State Highway Commission v. Bauman

No. 28831 (Or. Cir. Ct. February 23, 1973)

No recreational easement exists in favor of the general public on a privately owned sand dune above the vegetation line, and defendants can continue devlopment and construction of a condominium housing project on the site. Plaintiff failed to prove the clear and positive existence of such a prescriptive easement by a preponderance of the evidence. There may be an easement for access across the site to the public beach, but the defendants have adequately provided for such access in the design of the project.

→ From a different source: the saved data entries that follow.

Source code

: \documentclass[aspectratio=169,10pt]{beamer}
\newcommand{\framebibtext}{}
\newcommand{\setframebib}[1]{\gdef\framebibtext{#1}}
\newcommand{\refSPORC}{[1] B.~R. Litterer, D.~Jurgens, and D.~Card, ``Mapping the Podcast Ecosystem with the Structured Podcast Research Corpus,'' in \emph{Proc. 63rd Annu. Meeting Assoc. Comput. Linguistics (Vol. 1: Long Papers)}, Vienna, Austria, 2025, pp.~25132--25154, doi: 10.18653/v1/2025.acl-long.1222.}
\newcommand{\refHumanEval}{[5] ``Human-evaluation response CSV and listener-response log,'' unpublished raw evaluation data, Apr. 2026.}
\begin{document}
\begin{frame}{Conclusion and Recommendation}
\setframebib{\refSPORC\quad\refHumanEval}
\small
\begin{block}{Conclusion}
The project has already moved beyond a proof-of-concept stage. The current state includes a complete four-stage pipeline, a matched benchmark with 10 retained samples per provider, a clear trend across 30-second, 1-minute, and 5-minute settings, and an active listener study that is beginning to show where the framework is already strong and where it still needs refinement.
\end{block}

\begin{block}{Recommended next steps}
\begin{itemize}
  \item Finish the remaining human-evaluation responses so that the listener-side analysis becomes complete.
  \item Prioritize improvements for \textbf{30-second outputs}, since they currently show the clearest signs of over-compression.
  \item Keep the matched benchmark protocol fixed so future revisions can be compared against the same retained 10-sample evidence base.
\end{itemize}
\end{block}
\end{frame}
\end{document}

For other Oregon decisions concerning dry sand areas below the vegetation line see 2 ELR 20381 and 2 ELR 20383.

Counsel for Plaintiff
Philip J. Engelgau Assistant Attorney General
Louis S. Bonney Assistant Attorney General
100 State Office Building
Salem, Oregon 97310

Counsel for Defendants
George L. Kirklin
McColloch, Dezendorf, Spears & Lubersky
800 Pacific Building
Portland, Oregon 97204

C. E. Wheelock
Wheelock, Richardson, Niehaus, Baines & Murphy
505 Franklin Building
Portland, Oregon 97204

Lawrence M. Dean
McDonald, Dean, McCallister & Snow
801 Commercial Street
Astoria, Oregon 97103

Counsel for Amicus Curiae Western Environmental Trade Association
Henry A. Buehner
1618 SW First Avenue
Portland, Oregon 97201

[3 ELR 20290]

Edison, J.

OPINION

This matter was heard on trial by this Court and decision was reserved pending preparation of memoranda of law by counsel and amicus curiae. Such memoranda have been received and read by the Court together with the authorities cites therein, the testimony and exhibits have been reviewed, and the Court's opinion will follow. However, the Court would take this opportunity to compliment counsel and amicus for a well-tried case and preparation of most excellent memoranda of law. The memoranda have been made a part of the Court's official file.

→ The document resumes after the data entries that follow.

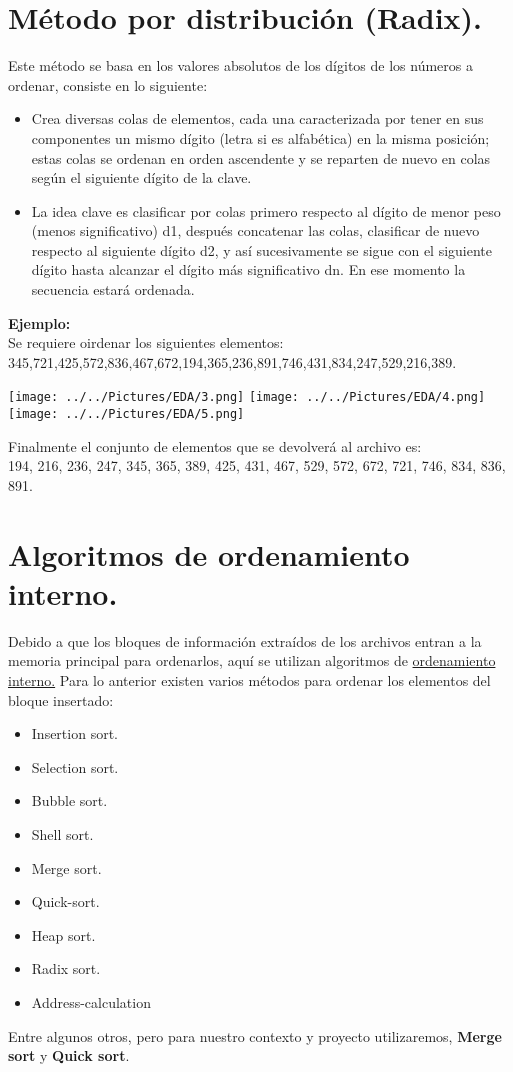 \documentclass[12pt,letterpaper]{report}
\begin{document}
\section*{Método por distribución (Radix).}
Este método se basa en los valores absolutos de los dígitos de los números a ordenar, consiste en lo siguiente:\\
\begin{itemize}
	\item Crea diversas colas de elementos, cada una caracterizada por tener en sus componentes un mismo dígito (letra si es alfabética) en la misma posición; estas colas se ordenan en orden ascendente y se reparten de nuevo en colas según el siguiente dígito de la clave.
	\item La idea clave es clasificar por colas primero respecto al dígito de menor peso (menos significativo) d1, después concatenar las colas, clasificar de nuevo respecto al siguiente dígito d2, y así sucesivamente se sigue con el siguiente dígito hasta alcanzar el dígito más significativo dn. En ese momento la secuencia estará ordenada.
\end{itemize}
\textbf{Ejemplo:} \\ Se requiere oirdenar los siguientes elementos: \\ 345,721,425,572,836,467,672,194,365,236,891,746,431,834,247,529,216,389.\\
\begin{center}
\texttt{[image: ../../Pictures/EDA/3.png]} 
\texttt{[image: ../../Pictures/EDA/4.png]} 
\texttt{[image: ../../Pictures/EDA/5.png]} 
\end{center}
Finalmente el conjunto de elementos que se devolverá al archivo es:\\
194, 216, 236, 247, 345, 365, 389, 425, 431, 467, 529, 572, 672, 721, 746, 834, 836, 891.\\
\section*{Algoritmos de ordenamiento interno.}
Debido a que los bloques de información extraídos de los archivos entran a la memoria principal para ordenarlos, aquí se utilizan algoritmos de \underline{ordenamiento interno.} Para lo anterior existen varios métodos para ordenar los elementos del bloque insertado:
\begin{itemize}
	\item Insertion sort.
	\item Selection sort.
	\item Bubble sort.
	\item Shell sort.
	\item Merge sort.
	\item Quick-sort.
	\item Heap sort.
	\item Radix sort.
	\item Address-calculation
\end{itemize}
Entre algunos otros, pero para nuestro contexto y proyecto utilizaremos, \textbf{Merge sort} y \textbf{Quick sort}.
\end{document}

This is a suit for declaratory judgment, sounding in equity, brought by the Oregon State Highway Commission seeking judicial declaration of the existance of a recreational easement in favor of the general public in certain real property located in the City of Cannon Beach, Oregon, and further, seeking an injunction restricting or preventing the defendants from developing or constructing upon said real property a condominium housing project. The property is located northerly and easterly of the point where Elk Creek empities into the Pacific Ocean in Clatsop County. The entire properly also abuts and lies immediately eastward and upward of [3 ELR 20291] the vegetation line or coordinate line established by and described in ORS 390.605 et seq.

Defendant Paula Munson Penny is the fee title owner of the real property involved. She purchased the property in separate parcels, mostly from Clatsop County, which had previously obtained title through tax foreclosure. She has owned the property for approximately 14 years.

The other named defendants, excepting Franklin Service Corporation which is a financier of the project, are the prospective developers of the condominium. The proposed condominium will occupy the entire property in question with the exception of three routes of access through and across the property which will be dedicated to and provided by the developers for the use and benefit of the general public in reaching the beach or dry sand area lying seaward of the so-called 16-foot or vegetation line.

The property is generally a sand dune. When first acquired by defendant Penny, the dune rose to a higher elevation. In conjunction with a previous planned development on her part, Mrs. Penny caused the dune area to be cut down to approximately one-half its former elevation, to be terraced, and to be planted with beach grass for stability. Thereafter, in order to prevent public useage of her property, defendant Penny continually posted the area with no trespassing signs, erected fences and attempted to prevent vehicular traffic by placing of chains and logs on roads and the beach perimeter. She also caused the area to be regularly patrolled by sheriff's deputies and the Cannon Beach police.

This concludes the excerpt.